> **Problem details**:
Could you set down, exactly as they stand, only the lines from the one containing "<td>27,900</td>" through the end of the listing?
*** Records to use ***
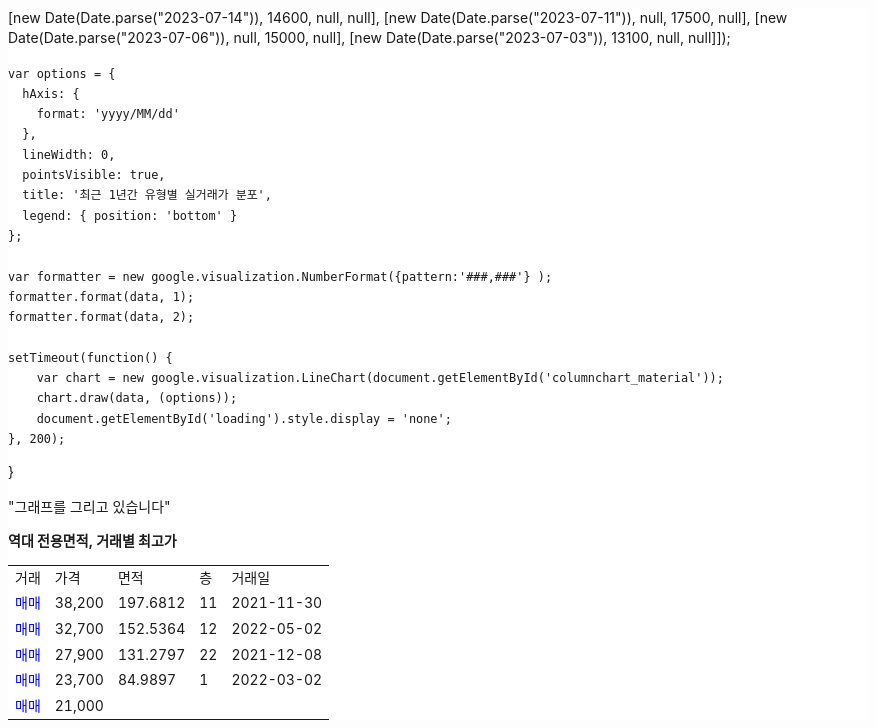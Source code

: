 [new Date(Date.parse("2023-07-14")), 14600, null, null], [new Date(Date.parse("2023-07-11")), null, 17500, null], [new Date(Date.parse("2023-07-06")), null, 15000, null], [new Date(Date.parse("2023-07-03")), 13100, null, null]]);

    var options = {
      hAxis: {
        format: 'yyyy/MM/dd'
      },    
      lineWidth: 0,
      pointsVisible: true,    
      title: '최근 1년간 유형별 실거래가 분포',
      legend: { position: 'bottom' }
    };

    var formatter = new google.visualization.NumberFormat({pattern:'###,###'} );
    formatter.format(data, 1);
    formatter.format(data, 2);
    
    setTimeout(function() {
        var chart = new google.visualization.LineChart(document.getElementById('columnchart_material'));
        chart.draw(data, (options));
        document.getElementById('loading').style.display = 'none';
    }, 200);
  }
</script>


<div id="loading" style="z-index:20; display: block; margin-left: 0px">"그래프를 그리고 있습니다"</div>
<div id="columnchart_material" style="width: 95%; margin-left: 0px; display: block"></div>

<b>역대 전용면적, 거래별 최고가</b>
<table class="sortable">
    <tr>
      <td>거래</td>
      <td>가격</td>
      <td>면적</td>
      <td>층</td>
      <td>거래일</td>
    </tr>
        <tr>
          <td><a style="color: blue">매매</a></td>
          <td>38,200</td>
          <td>197.6812</td>
          <td>11</td>
          <td>2021-11-30</td>
        </tr>            <tr>
          <td><a style="color: blue">매매</a></td>
          <td>32,700</td>
          <td>152.5364</td>
          <td>12</td>
          <td>2022-05-02</td>
        </tr>            <tr>
          <td><a style="color: blue">매매</a></td>
          <td>27,900</td>
          <td>131.2797</td>
          <td>22</td>
          <td>2021-12-08</td>
        </tr>            <tr>
          <td><a style="color: blue">매매</a></td>
          <td>23,700</td>
          <td>84.9897</td>
          <td>1</td>
          <td>2022-03-02</td>
        </tr>            <tr>
          <td><a style="color: blue">매매</a></td>
          <td>21,000</td>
***
> **Response to this exercise**:
          <td>27,900</td>
          <td>131.2797</td>
          <td>22</td>
          <td>2021-12-08</td>
        </tr>            <tr>
          <td><a style="color: blue">매매</a></td>
          <td>23,700</td>
          <td>84.9897</td>
          <td>1</td>
          <td>2022-03-02</td>
        </tr>            <tr>
          <td><a style="color: blue">매매</a></td>
          <td>21,000</td>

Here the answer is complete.